Objective 1: Synthesis of CyclodextrinBased Materials with Controlled Structural Parameters
- Hypothesis 1: Biobased materials can be synthesized with varying physical and chemical proportions of crosslinkers, degrees of modification, and encapsulation efficiencies.
- Hypothesis 2: These materials can be organized into thin films using a Langmuir balance or processed via 3D printing, enabling the study of their mechanical properties.
- Hypothesis 3: The most promising materials can be produced in sufficient quantities to allow drug complexation and subsequent in vitro biological testing on cells.

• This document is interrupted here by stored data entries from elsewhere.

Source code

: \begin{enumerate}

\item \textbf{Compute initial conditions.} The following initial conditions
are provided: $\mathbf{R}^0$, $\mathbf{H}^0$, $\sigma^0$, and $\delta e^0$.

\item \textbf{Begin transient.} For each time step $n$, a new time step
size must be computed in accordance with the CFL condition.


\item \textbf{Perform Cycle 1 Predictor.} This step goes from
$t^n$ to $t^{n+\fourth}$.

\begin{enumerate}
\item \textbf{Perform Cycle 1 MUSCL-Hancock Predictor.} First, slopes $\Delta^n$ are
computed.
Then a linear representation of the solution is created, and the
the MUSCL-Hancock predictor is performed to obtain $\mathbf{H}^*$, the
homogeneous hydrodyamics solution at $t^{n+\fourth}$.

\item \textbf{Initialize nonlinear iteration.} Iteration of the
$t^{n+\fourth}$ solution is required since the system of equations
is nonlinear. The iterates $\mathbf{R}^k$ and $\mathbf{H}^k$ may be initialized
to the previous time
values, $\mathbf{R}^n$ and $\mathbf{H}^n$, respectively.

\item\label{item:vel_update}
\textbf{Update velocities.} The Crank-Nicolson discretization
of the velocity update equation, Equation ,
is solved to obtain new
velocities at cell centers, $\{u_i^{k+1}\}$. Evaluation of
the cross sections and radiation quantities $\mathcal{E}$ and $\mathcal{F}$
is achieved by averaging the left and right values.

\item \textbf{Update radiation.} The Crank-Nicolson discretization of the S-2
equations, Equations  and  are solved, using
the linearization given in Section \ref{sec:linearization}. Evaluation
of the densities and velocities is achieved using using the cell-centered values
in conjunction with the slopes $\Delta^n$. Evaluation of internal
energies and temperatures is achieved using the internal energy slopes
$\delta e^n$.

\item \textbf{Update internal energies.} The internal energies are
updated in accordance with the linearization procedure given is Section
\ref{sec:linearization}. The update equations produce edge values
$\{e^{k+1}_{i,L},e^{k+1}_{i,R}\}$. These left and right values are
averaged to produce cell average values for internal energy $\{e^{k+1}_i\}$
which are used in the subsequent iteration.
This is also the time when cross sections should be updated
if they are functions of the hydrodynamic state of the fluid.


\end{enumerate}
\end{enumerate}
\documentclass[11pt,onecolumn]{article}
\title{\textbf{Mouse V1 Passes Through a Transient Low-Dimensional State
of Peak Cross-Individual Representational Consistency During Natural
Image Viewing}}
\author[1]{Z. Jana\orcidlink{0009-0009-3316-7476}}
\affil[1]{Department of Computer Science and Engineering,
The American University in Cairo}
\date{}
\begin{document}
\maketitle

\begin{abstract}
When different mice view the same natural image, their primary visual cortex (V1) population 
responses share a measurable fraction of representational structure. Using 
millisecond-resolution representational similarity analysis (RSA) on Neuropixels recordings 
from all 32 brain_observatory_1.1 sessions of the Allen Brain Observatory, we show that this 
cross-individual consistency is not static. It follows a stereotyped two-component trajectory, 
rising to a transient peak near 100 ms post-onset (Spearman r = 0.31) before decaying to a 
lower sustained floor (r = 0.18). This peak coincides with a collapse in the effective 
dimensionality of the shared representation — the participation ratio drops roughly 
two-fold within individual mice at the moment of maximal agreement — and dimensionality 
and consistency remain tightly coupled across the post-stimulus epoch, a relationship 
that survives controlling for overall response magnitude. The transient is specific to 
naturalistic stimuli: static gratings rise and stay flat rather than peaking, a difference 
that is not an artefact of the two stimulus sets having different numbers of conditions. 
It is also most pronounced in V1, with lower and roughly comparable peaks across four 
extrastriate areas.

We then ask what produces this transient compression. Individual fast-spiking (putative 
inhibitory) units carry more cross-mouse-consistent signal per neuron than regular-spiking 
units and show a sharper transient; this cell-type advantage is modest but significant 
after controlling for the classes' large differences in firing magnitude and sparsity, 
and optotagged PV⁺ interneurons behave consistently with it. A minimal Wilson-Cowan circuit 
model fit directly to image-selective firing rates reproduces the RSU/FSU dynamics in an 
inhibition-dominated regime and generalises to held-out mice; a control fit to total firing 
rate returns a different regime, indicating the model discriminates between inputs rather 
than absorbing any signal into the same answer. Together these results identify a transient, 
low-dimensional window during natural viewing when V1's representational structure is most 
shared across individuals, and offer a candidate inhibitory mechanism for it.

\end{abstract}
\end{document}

Objective 2: Enhancement of Active Molecule Loading and Release Control through Structural Integration
- Hypothesis 4: The intrinsic morphology of the materials is sufficient to influence and regulate the behavior of active molecules.
- Hypothesis 5: Drug release profiles can be further tuned for pharmaceutical applications such as drug delivery and/or cell growth and differentiation.
- Hypothesis 6: The optimal configurations for pharmaceutical applications can be produced at a larger scale to enable ex vivo and in vivo studies.

Objective 3: Biological Evaluation and Structure-Activity Relationship Analysis
- Hypothesis 7: The morphology of the materials can be adjusted to modulate key parameters such as pharmacodynamics and pharmacokinetics.
- Hypothesis 8: The quantity of material can be varied to influence dosage and support personalized medicine approaches.
- Hypothesis 9: Local tolerance and biodegradability will be evaluated as a function of the materials' morphologies.

This structured approach aims to develop a new generation of cyclodextrinbased materials and assemblies, combining precise molecular engineering with advanced strategies for the controlled delivery of active molecules.